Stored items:
________________________________________

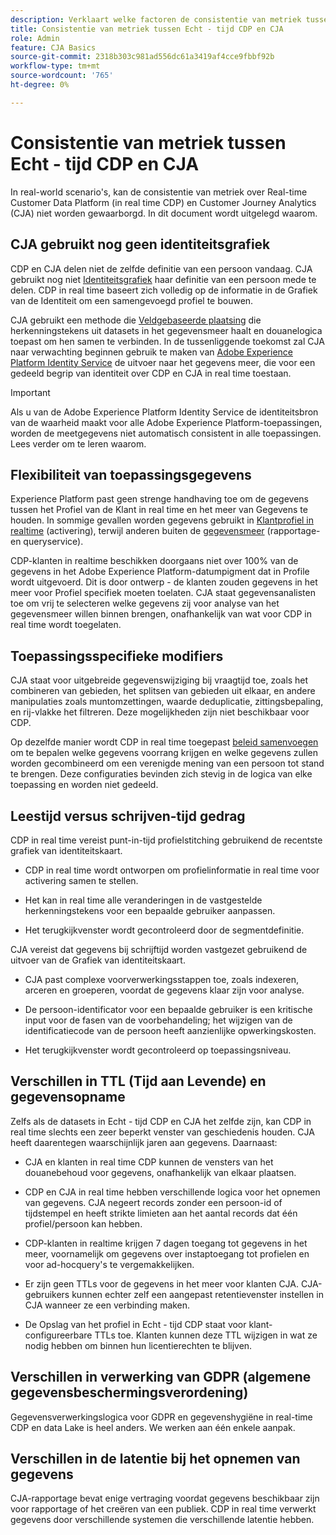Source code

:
 ```yaml
---
description: Verklaart welke factoren de consistentie van metriek tussen Real-time Customer Data Platform (in real time CDP) en CJA beïnvloeden.
title: Consistentie van metriek tussen Echt - tijd CDP en CJA
role: Admin
feature: CJA Basics
source-git-commit: 2318b303c981ad556dc61a3419af4cce9fbbf92b
workflow-type: tm+mt
source-wordcount: '765'
ht-degree: 0%

---
```



# Consistentie van metriek tussen Echt - tijd CDP en CJA

In real-world scenario&#39;s, kan de consistentie van metriek over Real-time Customer Data Platform (in real time CDP) en Customer Journey Analytics (CJA) niet worden gewaarborgd. In dit document wordt uitgelegd waarom.

## CJA gebruikt nog geen identiteitsgrafiek

CDP en CJA delen niet de zelfde definitie van een persoon vandaag. CJA gebruikt nog niet [Identiteitsgrafiek](https://experienceleague.adobe.com/docs/experience-platform/identity/home.html?lang=en) haar definitie van een persoon mede te delen. CDP in real time baseert zich volledig op de informatie in de Grafiek van de Identiteit om een samengevoegd profiel te bouwen.

CJA gebruikt een methode die [Veldgebaseerde plaatsing](/help/connections/cca/overview.md) die herkenningstekens uit datasets in het gegevensmeer haalt en douanelogica toepast om hen samen te verbinden. In de tussenliggende toekomst zal CJA naar verwachting beginnen gebruik te maken van [Adobe Experience Platform Identity Service](https://experienceleague.adobe.com/docs/experience-platform/identity/home.html?lang=en) de uitvoer naar het gegevens meer, die voor een gedeeld begrip van identiteit over CDP en CJA in real time toestaan.

>[!IMPORTANT]
>
>Als u van de Adobe Experience Platform Identity Service de identiteitsbron van de waarheid maakt voor alle Adobe Experience Platform-toepassingen, worden de meetgegevens niet automatisch consistent in alle toepassingen. Lees verder om te leren waarom.

## Flexibiliteit van toepassingsgegevens

Experience Platform past geen strenge handhaving toe om de gegevens tussen het Profiel van de Klant in real time en het meer van Gegevens te houden. In sommige gevallen worden gegevens gebruikt in [Klantprofiel in realtime](https://experienceleague.adobe.com/docs/experience-platform/rtcdp/profile/profile-overview.html?lang=en) (activering), terwijl anderen buiten de [gegevensmeer](https://business.adobe.com/blog/basics/data-lake) (rapportage- en queryservice).

CDP-klanten in realtime beschikken doorgaans niet over 100% van de gegevens in het Adobe Experience Platform-datumpigment dat in Profile wordt uitgevoerd. Dit is door ontwerp - de klanten zouden gegevens in het meer voor Profiel specifiek moeten toelaten. CJA staat gegevensanalisten toe om vrij te selecteren welke gegevens zij voor analyse van het gegevensmeer willen binnen brengen, onafhankelijk van wat voor CDP in real time wordt toegelaten.

## Toepassingsspecifieke modifiers

CJA staat voor uitgebreide gegevenswijziging bij vraagtijd toe, zoals het combineren van gebieden, het splitsen van gebieden uit elkaar, en andere manipulaties zoals muntomzettingen, waarde deduplicatie, zittingsbepaling, en rij-vlakke het filtreren. Deze mogelijkheden zijn niet beschikbaar voor CDP.

Op dezelfde manier wordt CDP in real time toegepast [beleid samenvoegen](https://experienceleague.adobe.com/docs/experience-platform/profile/merge-policies/overview.html?lang=en) om te bepalen welke gegevens voorrang krijgen en welke gegevens zullen worden gecombineerd om een verenigde mening van een persoon tot stand te brengen. Deze configuraties bevinden zich stevig in de logica van elke toepassing en worden niet gedeeld.

## Leestijd versus schrijven-tijd gedrag

CDP in real time vereist punt-in-tijd profielstitching gebruikend de recentste grafiek van identiteitskaart.

* CDP in real time wordt ontworpen om profielinformatie in real time voor activering samen te stellen.

* Het kan in real time alle veranderingen in de vastgestelde herkenningstekens voor een bepaalde gebruiker aanpassen.

* Het terugkijkvenster wordt gecontroleerd door de segmentdefinitie.

CJA vereist dat gegevens bij schrijftijd worden vastgezet gebruikend de uitvoer van de Grafiek van identiteitskaart.

* CJA past complexe voorverwerkingsstappen toe, zoals indexeren, arceren en groeperen, voordat de gegevens klaar zijn voor analyse.

* De persoon-identificator voor een bepaalde gebruiker is een kritische input voor de fasen van de voorbehandeling; het wijzigen van de identificatiecode van de persoon heeft aanzienlijke opwerkingskosten.

* Het terugkijkvenster wordt gecontroleerd op toepassingsniveau.

## Verschillen in TTL (Tijd aan Levende) en gegevensopname

Zelfs als de datasets in Echt - tijd CDP en CJA het zelfde zijn, kan CDP in real time slechts een zeer beperkt venster van geschiedenis houden. CJA heeft daarentegen waarschijnlijk jaren aan gegevens. Daarnaast:

* CJA en klanten in real time CDP kunnen de vensters van het douanebehoud voor gegevens, onafhankelijk van elkaar plaatsen.

* CDP en CJA in real time hebben verschillende logica voor het opnemen van gegevens. CJA negeert records zonder een persoon-id of tijdstempel en heeft strikte limieten aan het aantal records dat één profiel/persoon kan hebben.

* CDP-klanten in realtime krijgen 7 dagen toegang tot gegevens in het meer, voornamelijk om gegevens over instaptoegang tot profielen en voor ad-hocquery&#39;s te vergemakkelijken.

* Er zijn geen TTLs voor de gegevens in het meer voor klanten CJA. CJA-gebruikers kunnen echter zelf een aangepast retentievenster instellen in CJA wanneer ze een verbinding maken.

* De Opslag van het profiel in Echt - tijd CDP staat voor klant-configureerbare TTLs toe. Klanten kunnen deze TTL wijzigen in wat ze nodig hebben om binnen hun licentierechten te blijven.

## Verschillen in verwerking van GDPR (algemene gegevensbeschermingsverordening)

Gegevensverwerkingslogica voor GDPR en gegevenshygiëne in real-time CDP en data Lake is heel anders. We werken aan één enkele aanpak.

## Verschillen in de latentie bij het opnemen van gegevens

CJA-rapportage bevat enige vertraging voordat gegevens beschikbaar zijn voor rapportage of het creëren van een publiek. CDP in real time verwerkt gegevens door verschillende systemen die verschillende latentie hebben.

________________________________________

HOW TO COMPLETE THIS TASK:
Please determine the number of lines in the records above that include the string "gebruikend", and answer with that number only.

RESPONSE BOX:
2